# Pictures!!!



## Toby_H (Mar 2, 2011)

I hate taking pics almost as much as I hate downloading them, saving them, then uploading them... But after a lot of poking and proding I took a few... so here ya go...

'08 male Varnyard Black & White Argentinean Tegu @ 50" long @ 10lbs - 


Waking up...







Morning bath...






Getting ready for work...






Kisses goodbye...






Afternoon nap...






Cleaning house...






And finally getting back to bed...


----------



## Max713 (Mar 2, 2011)

That couch picture made me laugh... pretty hard... hahaha


----------



## james.w (Mar 2, 2011)

He is awesome Toby, I can only hope mine will be that cool.


----------



## fwlion (Mar 2, 2011)

VERY NICE


----------



## Strange_Evil (Mar 2, 2011)

Your tegu looks amazing,he must of worked hard today and that nap in the couch was a much needed one indeed lol. I haven't really seen your enclosure but from the two pic's above it's in your enclosure looks pretty cool.


----------



## Toby_H (Mar 2, 2011)

Without Flash - 





With Flash - 





Sticker in top left corner of window - 






It's 8' x 3' @ 3.5' tall... reinforced to hold up to an 8' x 2.5' @ 2' tall (300 gal) aquarium (currently only a 6'x1.5'@1.75' 125 gal)...

In the summer time he lives on a 6' x 12' outdoor deck/balcony... 

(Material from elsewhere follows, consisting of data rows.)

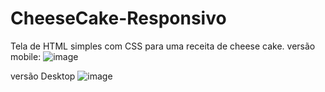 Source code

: # CheeseCake-Responsivo
Tela de HTML simples com CSS para uma receita de cheese cake.
versão mobile:
![image](https://github.com/Rickccastro/CheeseCake-Responsivo/assets/127992895/5c3b3bff-3c93-404b-85bb-ff08d9e03188)

versão Desktop
![image](https://github.com/Rickccastro/CheeseCake-Responsivo/assets/127992895/70c20aa1-8b27-43e4-8bab-cb0ee95661e0)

Despite the hard day photojournaled above, he lives a fairly pampered life....


----------



## Strange_Evil (Mar 2, 2011)

Your enclosure looks awesome Toby,one lucky gu you got!

lol ,where did you get the sticker,you made it your self? I'm willing to buy one from you if so.

I want my enclosure to be similar to yours,i want to make a 10x3 next year but i will most likely end up buying a 8ft Boamaster cage,i hate building.

Thanks for sharing the pics.


----------



## Toby_H (Mar 2, 2011)

I bought the 'Huge Tegu' sticker at a reptile show (Repticon) that passed through town... I have no idea who the vender was...

I really enjoy both building and designing structures. The finished work isn't fun for me, but that's what it took to be able to keep it as well as my girl in the main part of the house. So I pushed myself.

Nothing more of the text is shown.